By Janice Nesamani
Northwest Asian Weekly
The Seattle Museum of Flight provided the perfect backdrop to lift off into the world of Soyeon Yi. South Korea’s first astronaut, who happens to be a woman, has an energy about her that’s hard to contain. Perhaps, that’s what launched her from Gwangju, South Korea into outer space. Yi has now traded the fame she enjoyed in South Korea for a quiet life in Puyallup with her husband.
“The place I grew up in is very similar to Puyallup. We lived between the farming province and a large metropolitan city. I am the first generation of my family to have studied past high school. My mother is from a farming family and attended primary school. Then, if a woman could read, write, and run the washing machine without breaking anything, it was enough to be a housewife. My father went to high school, but couldn’t afford to go to college and had to take up a job to support the family. He worked as a banker. My parents could not teach me, but they definitely inspired me,” Yi said, giving us a glimpse of the childhood that inspired her to choose her career.
The first engineer Yi encountered was her father. “He worked as a banker, but had the traits of an engineer. At home, he built our sewage system, the boiler and pipe system under our floor that kept us warm, and repaired our doorbell and my bicycle. During these tasks, I was his No. 1 assistant. It didn’t have to do with the fact that I was a girl or boy, it was because I was the only one to help him. I learnt the names of tools because he would ask me to bring him his screwdriver or pliers. I learnt terminology and basic mechanics from my father,” she explained.
Yi’s idea of being involved in the mechanical field was born when she realized as a 7-year-old that not everyone’s father could do the things her father could. “When a friend of mine moved out of her house for three days so a technician could fix their boiler, I asked my mum why her father couldn’t fix it. My mother told me that not everyone could do what my father does. That’s when I realized my father was incredible and this was something I could do. So, I started to try and fix things myself and my father would guide me. It was fun,” she said.

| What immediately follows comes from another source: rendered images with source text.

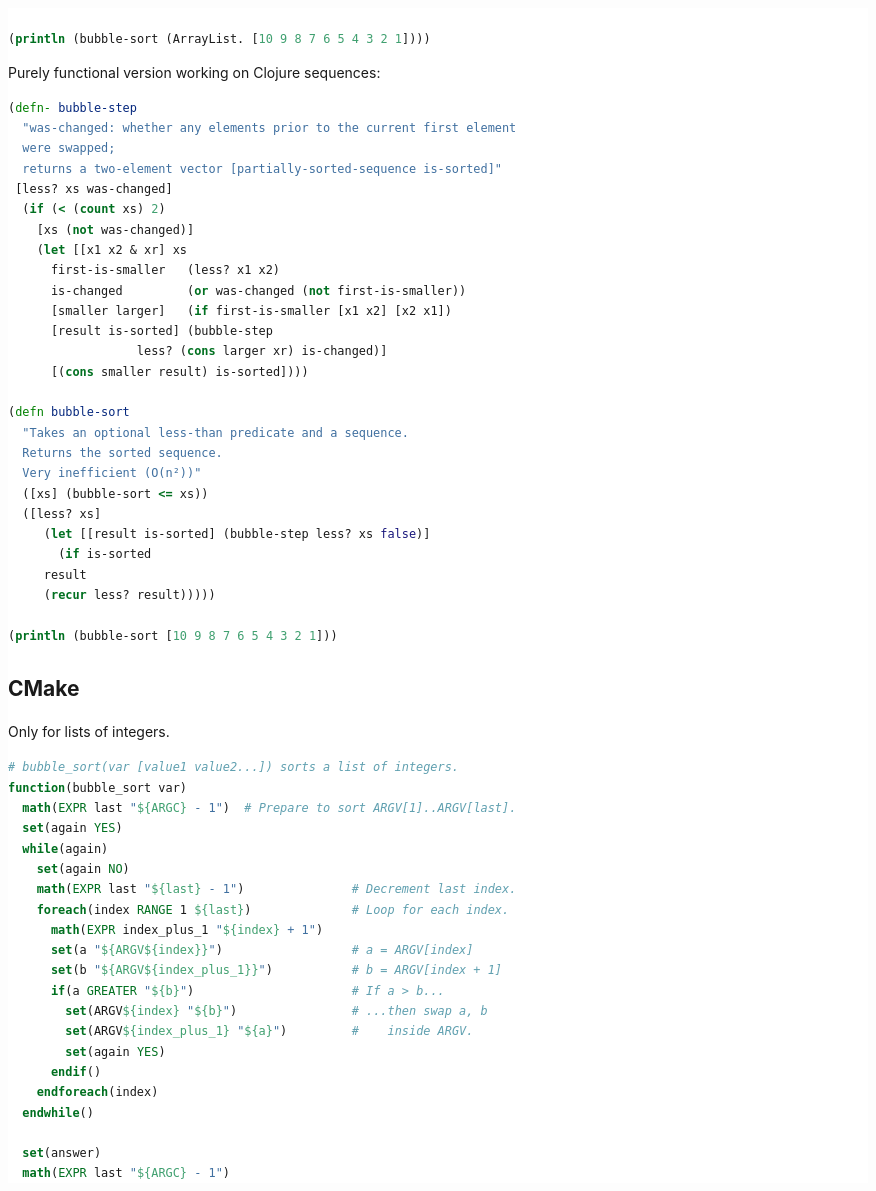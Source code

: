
 ```clojure

(println (bubble-sort (ArrayList. [10 9 8 7 6 5 4 3 2 1])))
```


Purely functional version working on Clojure sequences:

```clojure
(defn- bubble-step
  "was-changed: whether any elements prior to the current first element
  were swapped;
  returns a two-element vector [partially-sorted-sequence is-sorted]"
 [less? xs was-changed]
  (if (< (count xs) 2)
    [xs (not was-changed)]
    (let [[x1 x2 & xr] xs
	  first-is-smaller   (less? x1 x2)
	  is-changed         (or was-changed (not first-is-smaller))
	  [smaller larger]   (if first-is-smaller [x1 x2] [x2 x1])
	  [result is-sorted] (bubble-step
			      less? (cons larger xr) is-changed)]
      [(cons smaller result) is-sorted])))

(defn bubble-sort
  "Takes an optional less-than predicate and a sequence.
  Returns the sorted sequence.
  Very inefficient (O(n²))"
  ([xs] (bubble-sort <= xs))
  ([less? xs]
     (let [[result is-sorted] (bubble-step less? xs false)]
       (if is-sorted
	 result
	 (recur less? result)))))

(println (bubble-sort [10 9 8 7 6 5 4 3 2 1]))
```



## CMake

Only for lists of integers.


```cmake
# bubble_sort(var [value1 value2...]) sorts a list of integers.
function(bubble_sort var)
  math(EXPR last "${ARGC} - 1")  # Prepare to sort ARGV[1]..ARGV[last].
  set(again YES)
  while(again)
    set(again NO)
    math(EXPR last "${last} - 1")               # Decrement last index.
    foreach(index RANGE 1 ${last})              # Loop for each index.
      math(EXPR index_plus_1 "${index} + 1")
      set(a "${ARGV${index}}")                  # a = ARGV[index]
      set(b "${ARGV${index_plus_1}}")           # b = ARGV[index + 1]
      if(a GREATER "${b}")                      # If a > b...
        set(ARGV${index} "${b}")                # ...then swap a, b
        set(ARGV${index_plus_1} "${a}")         #    inside ARGV.
        set(again YES)
      endif()
    endforeach(index)
  endwhile()

  set(answer)
  math(EXPR last "${ARGC} - 1")
```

Yi recounts playing with Lego blocks as a child. Her blocks came with no instructions — allowing her the freedom to imagine and construct whatever structures she could dream up. This childhood, she believes, laid the foundation for her career as an engineer and scientist. “It’s funny. My mother once apologized to me for making me do extra work compared to other kids and not helping me focus on my studies. I don’t think she had anything to be sorry about. I feel grateful that my parents gave me the opportunity to pursue my passion. Unlike my father, I could follow my heart and take up the career that I loved,” Yi said.

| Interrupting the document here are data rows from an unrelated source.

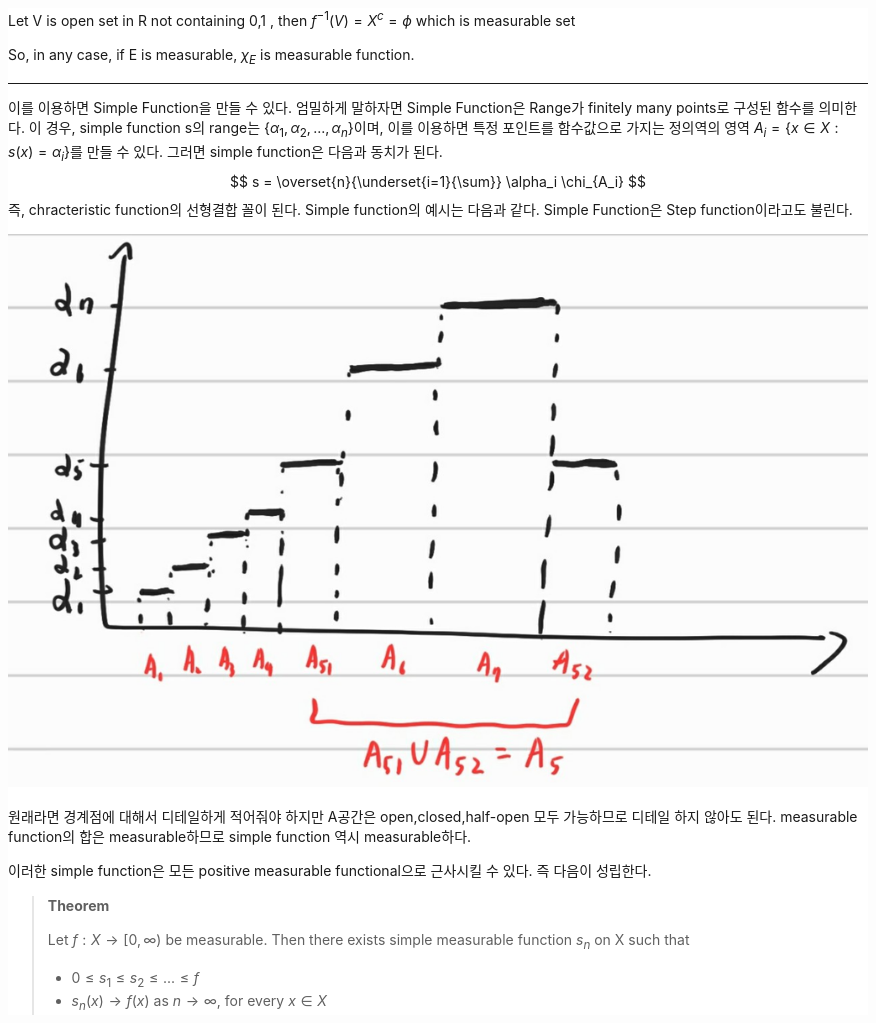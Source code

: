Let V is open set in R not containing 0,1 , then $f^{-1}(V) = X^c =\phi$  which is measurable set

So, in any case, if E is measurable, $\chi_E$ is measurable function.

***

이를 이용하면 Simple Function을 만들 수 있다. 엄밀하게 말하자면 Simple Function은 Range가 finitely many points로 구성된 함수를 의미한다. 이 경우, simple function s의 range는 $\{\alpha_1 ,\alpha_2 ,..., \alpha_n\}$이며, 이를 이용하면 특정 포인트를 함수값으로 가지는 정의역의 영역 $A_i = \{x \in X : s(x) = \alpha_i \}$를 만들 수 있다. 그러면 simple function은 다음과 동치가 된다. 
$$
s = \overset{n}{\underset{i=1}{\sum}} \alpha_i \chi_{A_i}
$$
 즉, chracteristic function의 선형결합 꼴이 된다. Simple function의 예시는 다음과 같다. Simple Function은 Step function이라고도 불린다. 

![](/assets/img/post/2021-03-28/figure2.jpg)

 원래라면 경계점에 대해서 디테일하게 적어줘야 하지만 A공간은 open,closed,half-open  모두 가능하므로 디테일 하지 않아도 된다. measurable function의 합은 measurable하므로 simple function 역시 measurable하다. 

 이러한 simple function은 모든 positive measurable functional으로 근사시킬 수 있다. 즉 다음이 성립한다.

> **Theorem**
>
> Let $f: X \rightarrow [0,\infty)$ be measurable. Then there exists simple measurable function $s_n$ on X such that
>
> -  $0 \leq s_1 \leq s_2 \leq... \leq f$
> - $s_n(x) \rightarrow f(x)$ as $n \rightarrow \infty$, for every $x \in X$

Have an attitude of gratitude
Yi feels that gratitude is a great starting point for someone to change their lives. “Try and find something you are grateful for. Make it a habit. When you take a ferry from Seattle, be grateful — it leads you to your next step, curiosity. Wonder how it works. It could lead you to want to build or design a ferry yourself. Be grateful for the captain of the ferry, wonder what it takes to do his job. Ask questions about everything and try to find the answers, but the start is being grateful.”
Picking a major
This curiosity is what pushed Soyeon to apply and get selected for the gifted program in Gwangju Science High School. From there, she made it to the Korea Advanced Institute of Science and Technology (KAIST), where she was one of four women in the mechanical engineering course.
Yi said, “It was not trendy for women to pursue an engineering program. A lot of seniors said this was not something a woman could do, but I wanted to prove them wrong. I was very careful while considering my major. Even though my mother urged me to pick something female-friendly, I picked mechanical engineering because I love creating dynamic things. It was difficult, but I had a goal and passion. It’s like setting your sights on Mt. Everest after Mt. Rainier. That’s my motivation!”

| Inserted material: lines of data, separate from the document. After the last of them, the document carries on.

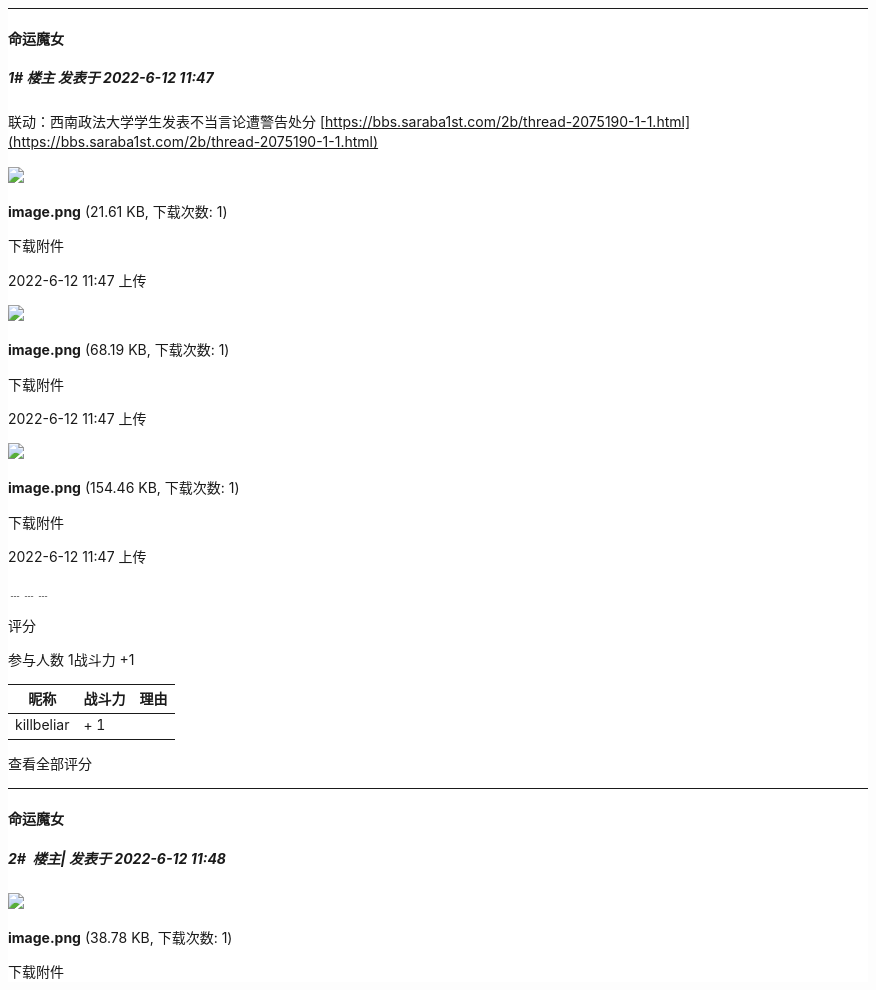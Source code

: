 

*****

####  命运魔女  
##### 1#       楼主       发表于 2022-6-12 11:47

联动：西南政法大学学生发表不当言论遭警告处分
[https://bbs.saraba1st.com/2b/thread-2075190-1-1.html](https://bbs.saraba1st.com/2b/thread-2075190-1-1.html)

<img src="https://img.saraba1st.com/forum/202206/12/114714oim1f8b9mkvi3e3e.png" referrerpolicy="no-referrer">

<strong>image.png</strong> (21.61 KB, 下载次数: 1)

下载附件

2022-6-12 11:47 上传

<img src="https://img.saraba1st.com/forum/202206/12/114722rq1hglh1qshhh88f.png" referrerpolicy="no-referrer">

<strong>image.png</strong> (68.19 KB, 下载次数: 1)

下载附件

2022-6-12 11:47 上传

<img src="https://img.saraba1st.com/forum/202206/12/114738o0j6fonnlzrjbjvb.png" referrerpolicy="no-referrer">

<strong>image.png</strong> (154.46 KB, 下载次数: 1)

下载附件

2022-6-12 11:47 上传

﹍﹍﹍

评分

 参与人数 1战斗力 +1

|昵称|战斗力|理由|
|----|---|---|
| killbeliar| + 1||

查看全部评分

*****

####  命运魔女  
##### 2#         楼主| 发表于 2022-6-12 11:48

<img src="https://img.saraba1st.com/forum/202206/12/114830vam9ej9kqqzzm618.png" referrerpolicy="no-referrer">

<strong>image.png</strong> (38.78 KB, 下载次数: 1)

下载附件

Yi also chose the course because of her need to be active. “I was not sure if I could sit at a desk solving an equation all day. In engineering, you plan and then go to the lab, run around, and make things happen. Her ‘active lifestyle’ presented a little problem for Yi. Singing in a rock band, in a choir, at weddings, and even taking up a part-time job as a stylist was not looked upon as something good. Her stress buster was going for midnight runs after finishing lab work. She’d go to her dorm, change, and run around campus to clear her mind!
“In Asian countries, if you do something other than your major, everyone thinks you are distracted. I was supposed to be focused on my major and PhD. One shouldn’t even date. So I would do these activities on the sly. I found it presented a welcome break and helped me space out a little. I don’t think my adviser liked me doing these things, he wanted me to focus on my doctorate,” she said.